Luana Pretto, presidente-executiva do Instituto Trata Brasil, destaca que o Ceará tem 23 casos de diarreia para cada 1.000 crianças menores de 2 anos e 8 casos de desnutrição para cada 1.000. O estudo mostra que a falta de saneamento causa um atraso escolar médio de 1,78 ano. A falta de esgoto impacta negativamente a renda futura e a mobilidade social das crianças, reforçando a importância da universalização do saneamento para uma geração mais saudável e próspera.
Impactos na Educação
Pensar no desenvolvimento infantil exige analisar os aspectos social, cognitivo, afetivo, cultural e de relação com o ambiente, como avalia Ticiana Santiago, psicopedagoga e doutora em Educação.
“O desenvolvimento humano, especialmente o infantil, encontra nessa fase um período crítico, uma janela de oportunidades. Tudo que se vive na infância tem um peso e um significado muito constitutivo da noção de si e da percepção do mundo”, resume.
Crianças que vivem nesse contexto, não por uma questão delas ou das famílias, estão na precarização da vida. Então, é muito importante que a gente consiga fornecer todos os recursos necessários para esse desenvolvimento
Mas, na contramão disso, muitas crianças estão em locais que oferecem “ameaças” pelo contato com o esgoto bruto e água contaminada.
“Essa relação com a natureza, com o outro e com o ambiente é muito importante na primeira infância de uma forma lúdica e vivencial. Quando esse ambiente é precarizado e contaminado pela falta de saneamento, acaba adoecendo”, acrescenta.
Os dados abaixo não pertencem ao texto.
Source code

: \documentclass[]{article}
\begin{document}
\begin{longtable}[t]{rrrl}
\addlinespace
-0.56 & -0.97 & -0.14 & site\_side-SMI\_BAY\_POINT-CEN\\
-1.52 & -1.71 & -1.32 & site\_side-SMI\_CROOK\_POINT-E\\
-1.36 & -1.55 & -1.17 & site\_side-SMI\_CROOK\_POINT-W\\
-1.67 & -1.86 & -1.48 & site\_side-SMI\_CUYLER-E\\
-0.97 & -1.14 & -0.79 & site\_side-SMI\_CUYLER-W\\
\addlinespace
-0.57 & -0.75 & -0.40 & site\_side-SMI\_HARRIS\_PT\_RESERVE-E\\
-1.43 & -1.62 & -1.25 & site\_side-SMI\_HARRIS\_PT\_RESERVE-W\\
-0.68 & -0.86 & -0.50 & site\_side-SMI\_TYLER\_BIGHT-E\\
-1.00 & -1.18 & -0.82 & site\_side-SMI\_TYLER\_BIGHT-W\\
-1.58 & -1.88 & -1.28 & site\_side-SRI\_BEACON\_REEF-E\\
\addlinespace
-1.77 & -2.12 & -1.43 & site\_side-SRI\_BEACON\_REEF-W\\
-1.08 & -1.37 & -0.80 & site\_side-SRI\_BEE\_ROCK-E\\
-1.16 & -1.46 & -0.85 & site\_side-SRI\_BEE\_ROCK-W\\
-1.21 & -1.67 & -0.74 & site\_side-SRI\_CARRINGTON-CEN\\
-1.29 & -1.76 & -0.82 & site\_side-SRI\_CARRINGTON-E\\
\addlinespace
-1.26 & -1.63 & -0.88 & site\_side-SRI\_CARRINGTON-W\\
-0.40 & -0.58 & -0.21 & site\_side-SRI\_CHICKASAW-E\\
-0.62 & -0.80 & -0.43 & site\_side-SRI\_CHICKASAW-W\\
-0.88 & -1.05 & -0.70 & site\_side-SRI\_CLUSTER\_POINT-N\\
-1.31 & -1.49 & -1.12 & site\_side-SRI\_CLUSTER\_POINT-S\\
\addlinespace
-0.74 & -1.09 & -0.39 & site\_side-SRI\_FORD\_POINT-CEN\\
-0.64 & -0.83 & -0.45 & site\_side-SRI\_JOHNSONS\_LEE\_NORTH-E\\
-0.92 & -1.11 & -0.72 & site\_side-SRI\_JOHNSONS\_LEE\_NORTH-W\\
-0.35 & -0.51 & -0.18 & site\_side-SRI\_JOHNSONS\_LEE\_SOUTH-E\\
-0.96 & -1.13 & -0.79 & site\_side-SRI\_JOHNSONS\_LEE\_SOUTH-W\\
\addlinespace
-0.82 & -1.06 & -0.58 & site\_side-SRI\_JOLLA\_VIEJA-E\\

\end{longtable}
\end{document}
Um exemplo disso está no estudo do Trata Brasil, que também aponta uma disparidade entre as notas médias no Exame Nacional do Ensino Médio (Enem) de quem não tem acesso aos serviços de coleta de esgoto, com base nos dados de 2021.
Para ter uma noção, enquanto a média de quem está em lares com cobertura adequada de tratamento de esgoto é de 519 pontos, essa nota cai para 460 pontos entre quem está de fora do serviço básico.
Jovens atentos ao tema
Como usar a comunicação para falar com as pessoas sobre os benefícios do saneamento? A questão é exercitada por Isaac da Silva Campos, 17, estudante do 1º ano do Ensino Médio na Escola Governador Adauto Bezerra, em Fortaleza, dentro do Projeto Pioneiros.
A iniciativa é do Instituto Aegea, executada pela Ambiental Ceará e Ambiental Crato, responsável pelos serviços de coleta, afastamento e tratamento de esgoto em 24 municípios cearenses.
Por meio de uma Parceria Público-Privada com a Companhia de Água e Esgoto do Ceará (Cagece), a Ambiental Ceará deve garantir, do Cariri ao litoral, que o serviço de coleta e tratamento de esgoto chegue a 90% da população até 2033, avançando para 95% em 2040.
Além disso, algumas ações de educação ambiental acontecem em paralelo, como o Projeto Pioneiros para incentivar jovens a criar soluções de saneamento nas comunidades onde vivem. No Brasil, 500 estudantes participam de atividades imersivas na área do saneamento, entre maio e dezembro deste ano.